*
The main roads done, the shopping streets, with their uncomfortable cobbles, zoomed through, I started taking some of the little stairways and tiny stone streets which run up the hill at every turn. Delicious stuff. Lovely little hidden-away houses and gardens, trees, rooftops – so many rooftops! I’m very fond of rooftops
Surprise buildings, too. Here’s the St James’s Hall, an impressive hulk which was clearly once a church, and which has been converted to an auditorium et al
I passed another church, also past its churching days, with smashed stained-glass and boardings, which looked as if it were ready for its remake. Here, it seems, nothing worthwhile goes to waste.
But I can see why some of the town’s churches are being reconverted. There seem to be almost as many of them here as in a French town. And, in a way, this town reminded me most happily of some of the southern French villages I once knew. More, strangely, than those of Southern England. But then, I guess les iles anglaises de Normandie were originally French.
The guide book had gone on and on about the town’s culinary delights, so, as I weakened, I thought a little hot lunch might be nice. But I couldn’t find anything I liked. I didn’t want burgers and pizzas, thank you, I didn’t want a large waterfront tourist caff disguised as a resto, I wanted a nice little family restaurant where I could have a bowl of soup and a piece of fresh fish … and the only likely ones I came upon didn’t do lunch. In the end, at 3pm, I decided on a prettily situated, quiet place in La Plaiderie which advertised home-made soup. It was called La Pâtisserie which should have warned me. While other folk had coffee and lavish cream cakes, I put away some fair cauliflower and bacon soup, a würsteln dish, because I thought it might be warming, and two glasses of wine and realised I’d spent the same amount as I’d paid for my sea bass the night before. Lesson learned.

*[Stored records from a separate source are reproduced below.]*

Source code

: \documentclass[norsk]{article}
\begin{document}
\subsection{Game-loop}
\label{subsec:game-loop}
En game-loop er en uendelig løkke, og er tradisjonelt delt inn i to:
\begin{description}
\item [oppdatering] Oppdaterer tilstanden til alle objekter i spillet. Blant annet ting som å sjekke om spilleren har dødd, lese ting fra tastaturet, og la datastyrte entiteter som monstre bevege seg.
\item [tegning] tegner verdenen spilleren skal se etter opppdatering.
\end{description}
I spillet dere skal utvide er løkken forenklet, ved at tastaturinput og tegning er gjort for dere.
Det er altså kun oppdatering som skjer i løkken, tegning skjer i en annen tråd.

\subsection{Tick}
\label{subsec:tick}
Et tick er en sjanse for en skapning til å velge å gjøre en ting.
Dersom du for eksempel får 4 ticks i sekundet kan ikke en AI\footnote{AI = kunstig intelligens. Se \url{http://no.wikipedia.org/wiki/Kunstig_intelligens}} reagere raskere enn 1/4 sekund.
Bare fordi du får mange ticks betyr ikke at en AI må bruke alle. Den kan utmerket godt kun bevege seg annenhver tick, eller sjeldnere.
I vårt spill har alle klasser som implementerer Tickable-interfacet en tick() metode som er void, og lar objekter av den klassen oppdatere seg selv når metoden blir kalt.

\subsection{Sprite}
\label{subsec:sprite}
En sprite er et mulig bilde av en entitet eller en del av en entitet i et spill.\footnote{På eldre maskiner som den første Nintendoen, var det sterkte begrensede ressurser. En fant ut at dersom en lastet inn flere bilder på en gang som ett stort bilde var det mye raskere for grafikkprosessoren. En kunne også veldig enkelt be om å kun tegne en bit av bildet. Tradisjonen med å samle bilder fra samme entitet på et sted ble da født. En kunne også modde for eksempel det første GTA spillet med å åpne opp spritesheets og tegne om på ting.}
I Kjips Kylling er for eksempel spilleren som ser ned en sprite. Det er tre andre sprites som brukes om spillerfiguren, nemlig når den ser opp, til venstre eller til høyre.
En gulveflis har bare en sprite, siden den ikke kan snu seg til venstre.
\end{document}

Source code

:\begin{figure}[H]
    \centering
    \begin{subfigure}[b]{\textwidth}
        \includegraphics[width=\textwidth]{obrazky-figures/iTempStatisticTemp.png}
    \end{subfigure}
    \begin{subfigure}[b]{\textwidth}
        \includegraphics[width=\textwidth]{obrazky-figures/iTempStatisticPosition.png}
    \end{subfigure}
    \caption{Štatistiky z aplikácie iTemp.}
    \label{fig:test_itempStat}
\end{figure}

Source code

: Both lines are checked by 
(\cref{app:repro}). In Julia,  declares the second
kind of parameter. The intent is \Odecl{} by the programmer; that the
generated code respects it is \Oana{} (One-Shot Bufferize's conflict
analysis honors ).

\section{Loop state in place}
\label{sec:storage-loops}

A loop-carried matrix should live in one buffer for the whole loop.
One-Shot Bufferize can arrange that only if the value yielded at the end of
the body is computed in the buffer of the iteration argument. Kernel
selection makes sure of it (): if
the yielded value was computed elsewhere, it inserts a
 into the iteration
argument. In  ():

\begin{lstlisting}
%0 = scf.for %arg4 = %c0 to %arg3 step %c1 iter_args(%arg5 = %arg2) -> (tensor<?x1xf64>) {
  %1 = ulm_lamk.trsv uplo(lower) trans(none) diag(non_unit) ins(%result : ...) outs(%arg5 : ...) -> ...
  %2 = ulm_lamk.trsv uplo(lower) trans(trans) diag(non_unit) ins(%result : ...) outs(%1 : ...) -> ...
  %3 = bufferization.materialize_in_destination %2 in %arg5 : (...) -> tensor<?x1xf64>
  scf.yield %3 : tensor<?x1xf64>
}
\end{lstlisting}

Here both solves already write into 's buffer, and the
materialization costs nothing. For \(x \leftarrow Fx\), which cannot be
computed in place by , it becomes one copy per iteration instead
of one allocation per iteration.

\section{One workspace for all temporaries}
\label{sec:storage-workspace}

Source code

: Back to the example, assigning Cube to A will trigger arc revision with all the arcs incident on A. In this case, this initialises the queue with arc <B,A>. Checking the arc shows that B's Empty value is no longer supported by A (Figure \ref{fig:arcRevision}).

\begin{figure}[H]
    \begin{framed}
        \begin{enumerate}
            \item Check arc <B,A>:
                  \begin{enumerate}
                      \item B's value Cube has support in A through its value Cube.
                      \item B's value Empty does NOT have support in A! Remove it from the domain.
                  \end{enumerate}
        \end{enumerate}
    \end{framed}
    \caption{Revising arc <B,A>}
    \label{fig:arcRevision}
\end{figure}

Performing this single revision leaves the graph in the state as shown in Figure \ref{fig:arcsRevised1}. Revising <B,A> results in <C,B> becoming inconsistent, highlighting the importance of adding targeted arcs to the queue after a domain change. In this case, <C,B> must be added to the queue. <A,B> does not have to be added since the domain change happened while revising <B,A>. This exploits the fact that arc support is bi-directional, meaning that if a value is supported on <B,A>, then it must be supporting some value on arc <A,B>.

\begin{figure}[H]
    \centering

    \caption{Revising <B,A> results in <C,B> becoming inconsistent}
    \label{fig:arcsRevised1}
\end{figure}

Slightly warmed, I set out on my feet again, accomplished a few more ruelles and escaliers, and passed a shining Boer War memorial which completely outdoes any other monument on the island – the Alberts and Victorias are nowhere in comparison -- and also just about any other war memorial I’ve ever seen. Look at this. It’s surely a candidate for one of those competitions where you have to invent a caption. What do you think he’s saying …
At four o’clock I gave up. My feet were tired and, though the sun had peeped through, that sea breeze was still biting my waist. I thought I’d given St Peter Port a fair going over, and so I headed for the wharf.
I’d chosen to return by the ‘slow’ ferry and I suppose I’d thought it would be an older less speedy version of the morning one. But , no! The Commodore Clipper is a proper ship! Carrying containers … I felt quite at home. Its also very comfortably set up indeed, with a delightful windowed verandah bar from where you can watch the whole trip in a way quite impossible on the Vitesse vessel. And, perhaps because it takes twice the time to make the trip, there were only a small number of people travelling. Delightful!
I sat in the window, with a succession of pints of warming local beer before me, and looked back on St Peter Port glistening in the late afternoon sunshine and looking far prettier than it had before. Then I watched the islands – Herm, Sark, Alderney, I presume -- go by as we rolled along at a comfy 13 knots across the waters and round the scenic coast of Jersey to St Helier. On this trip, too, I chatted to my first Guernsey folk. So friendly. I wonder how I – usually hyper-gregarious – had got through my time on the island without exchanging a word with anyone but a waitress. I guess because – and you’ll have guessed it from the way I’ve hardly talked about anything but architecture – I never really got into the place.
So, in a way, nothing became Guernsey so much as my leaving it. The trip back was the highlight of the day. And I promptly went to the ticket office and booked myself back on the same ship for my exit from Jersey, to Portsmouth, over the night of 31 May.
I think I need to give Guernsey a second and wider go next year. Even if it’s just to have another ride on the Commodore Clipper.